* [EXERCISE REQUIREMENTS] In the records below, find the line that contains "### Properties" and the line that contains "## 📌 Problem Statement". Set down exactly those lines and every line between them, and nothing more.

Data entries
********************

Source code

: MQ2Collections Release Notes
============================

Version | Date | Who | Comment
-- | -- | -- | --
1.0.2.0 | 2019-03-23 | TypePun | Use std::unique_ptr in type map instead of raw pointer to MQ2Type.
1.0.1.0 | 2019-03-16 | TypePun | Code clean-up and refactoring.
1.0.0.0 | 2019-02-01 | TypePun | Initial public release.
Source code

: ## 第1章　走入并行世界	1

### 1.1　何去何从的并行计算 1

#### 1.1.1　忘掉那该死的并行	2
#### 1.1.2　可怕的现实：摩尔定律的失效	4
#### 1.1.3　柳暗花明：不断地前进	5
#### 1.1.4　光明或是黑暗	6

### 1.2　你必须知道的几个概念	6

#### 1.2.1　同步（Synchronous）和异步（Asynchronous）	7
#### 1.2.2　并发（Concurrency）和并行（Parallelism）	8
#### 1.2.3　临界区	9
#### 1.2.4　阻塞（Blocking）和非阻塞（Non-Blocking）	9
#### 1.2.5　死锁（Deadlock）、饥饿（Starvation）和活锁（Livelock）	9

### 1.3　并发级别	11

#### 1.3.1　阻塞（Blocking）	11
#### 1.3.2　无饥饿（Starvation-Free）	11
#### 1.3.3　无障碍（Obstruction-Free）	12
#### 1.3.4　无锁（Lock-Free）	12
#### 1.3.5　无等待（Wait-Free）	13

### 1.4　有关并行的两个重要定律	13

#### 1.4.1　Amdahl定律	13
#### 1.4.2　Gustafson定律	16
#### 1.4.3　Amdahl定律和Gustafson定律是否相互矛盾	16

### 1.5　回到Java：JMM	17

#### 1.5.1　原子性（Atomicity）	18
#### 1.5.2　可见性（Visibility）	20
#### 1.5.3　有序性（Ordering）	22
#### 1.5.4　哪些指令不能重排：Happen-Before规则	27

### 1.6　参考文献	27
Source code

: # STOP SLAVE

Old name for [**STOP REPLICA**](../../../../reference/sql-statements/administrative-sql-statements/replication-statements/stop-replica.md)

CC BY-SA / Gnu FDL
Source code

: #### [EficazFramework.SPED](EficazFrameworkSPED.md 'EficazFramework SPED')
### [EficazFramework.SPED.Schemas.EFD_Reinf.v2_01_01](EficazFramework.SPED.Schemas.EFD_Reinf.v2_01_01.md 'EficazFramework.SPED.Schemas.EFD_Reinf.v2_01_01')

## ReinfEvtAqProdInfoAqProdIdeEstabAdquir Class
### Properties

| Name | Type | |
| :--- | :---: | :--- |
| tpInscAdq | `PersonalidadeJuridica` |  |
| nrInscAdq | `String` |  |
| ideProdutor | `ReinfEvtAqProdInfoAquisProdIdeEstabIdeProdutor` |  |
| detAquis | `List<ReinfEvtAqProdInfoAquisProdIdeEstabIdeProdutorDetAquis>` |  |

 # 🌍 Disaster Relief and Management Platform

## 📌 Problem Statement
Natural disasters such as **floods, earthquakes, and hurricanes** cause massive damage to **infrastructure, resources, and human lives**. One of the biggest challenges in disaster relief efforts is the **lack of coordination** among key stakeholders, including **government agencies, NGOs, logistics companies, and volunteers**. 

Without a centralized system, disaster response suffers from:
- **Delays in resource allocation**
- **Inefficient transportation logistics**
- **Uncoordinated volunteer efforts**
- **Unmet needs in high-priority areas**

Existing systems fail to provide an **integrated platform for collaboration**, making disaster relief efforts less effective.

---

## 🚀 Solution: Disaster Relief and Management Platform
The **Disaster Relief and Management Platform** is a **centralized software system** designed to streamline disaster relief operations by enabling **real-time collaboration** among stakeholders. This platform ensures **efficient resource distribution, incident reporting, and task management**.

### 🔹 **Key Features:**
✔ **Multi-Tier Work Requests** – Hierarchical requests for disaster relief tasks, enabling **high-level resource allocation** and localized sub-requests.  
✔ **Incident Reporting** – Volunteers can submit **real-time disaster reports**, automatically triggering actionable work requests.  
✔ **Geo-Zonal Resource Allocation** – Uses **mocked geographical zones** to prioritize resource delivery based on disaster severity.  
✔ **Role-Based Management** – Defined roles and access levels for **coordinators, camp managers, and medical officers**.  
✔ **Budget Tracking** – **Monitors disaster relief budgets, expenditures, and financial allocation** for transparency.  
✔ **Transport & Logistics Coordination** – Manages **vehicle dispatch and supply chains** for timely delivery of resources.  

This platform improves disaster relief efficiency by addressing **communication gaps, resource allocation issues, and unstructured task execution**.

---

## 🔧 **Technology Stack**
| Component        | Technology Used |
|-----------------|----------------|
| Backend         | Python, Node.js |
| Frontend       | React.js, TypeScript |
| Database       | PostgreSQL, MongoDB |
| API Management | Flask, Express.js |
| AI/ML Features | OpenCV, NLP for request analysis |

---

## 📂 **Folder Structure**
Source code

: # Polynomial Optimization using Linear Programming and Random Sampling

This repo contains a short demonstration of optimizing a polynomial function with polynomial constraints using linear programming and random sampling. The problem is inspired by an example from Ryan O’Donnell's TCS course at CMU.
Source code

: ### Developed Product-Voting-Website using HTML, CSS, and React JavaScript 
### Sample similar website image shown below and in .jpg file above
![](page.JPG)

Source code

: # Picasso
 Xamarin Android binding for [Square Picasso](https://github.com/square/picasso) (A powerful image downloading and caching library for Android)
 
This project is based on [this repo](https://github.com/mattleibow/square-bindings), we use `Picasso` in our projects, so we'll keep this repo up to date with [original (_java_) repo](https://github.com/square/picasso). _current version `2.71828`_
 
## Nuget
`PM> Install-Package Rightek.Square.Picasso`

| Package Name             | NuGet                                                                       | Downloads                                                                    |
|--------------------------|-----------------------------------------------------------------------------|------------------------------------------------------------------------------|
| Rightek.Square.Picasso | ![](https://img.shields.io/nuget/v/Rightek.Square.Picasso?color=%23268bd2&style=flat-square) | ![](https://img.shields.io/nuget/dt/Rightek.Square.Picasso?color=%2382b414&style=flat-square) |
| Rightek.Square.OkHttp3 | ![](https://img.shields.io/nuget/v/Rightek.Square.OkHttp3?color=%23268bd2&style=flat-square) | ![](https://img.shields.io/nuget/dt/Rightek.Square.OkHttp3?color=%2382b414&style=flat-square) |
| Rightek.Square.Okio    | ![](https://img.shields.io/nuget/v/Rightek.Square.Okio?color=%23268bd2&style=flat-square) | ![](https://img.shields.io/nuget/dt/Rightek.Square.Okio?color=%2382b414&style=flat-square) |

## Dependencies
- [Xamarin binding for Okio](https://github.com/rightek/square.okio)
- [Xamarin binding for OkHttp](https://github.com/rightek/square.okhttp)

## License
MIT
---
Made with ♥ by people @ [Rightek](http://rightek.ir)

********************

* [SOLVED PROBLEM]
### Properties

| Name | Type | |
| :--- | :---: | :--- |
| tpInscAdq | `PersonalidadeJuridica` |  |
| nrInscAdq | `String` |  |
| ideProdutor | `ReinfEvtAqProdInfoAquisProdIdeEstabIdeProdutor` |  |
| detAquis | `List<ReinfEvtAqProdInfoAquisProdIdeEstabIdeProdutorDetAquis>` |  |

 # 🌍 Disaster Relief and Management Platform

## 📌 Problem Statement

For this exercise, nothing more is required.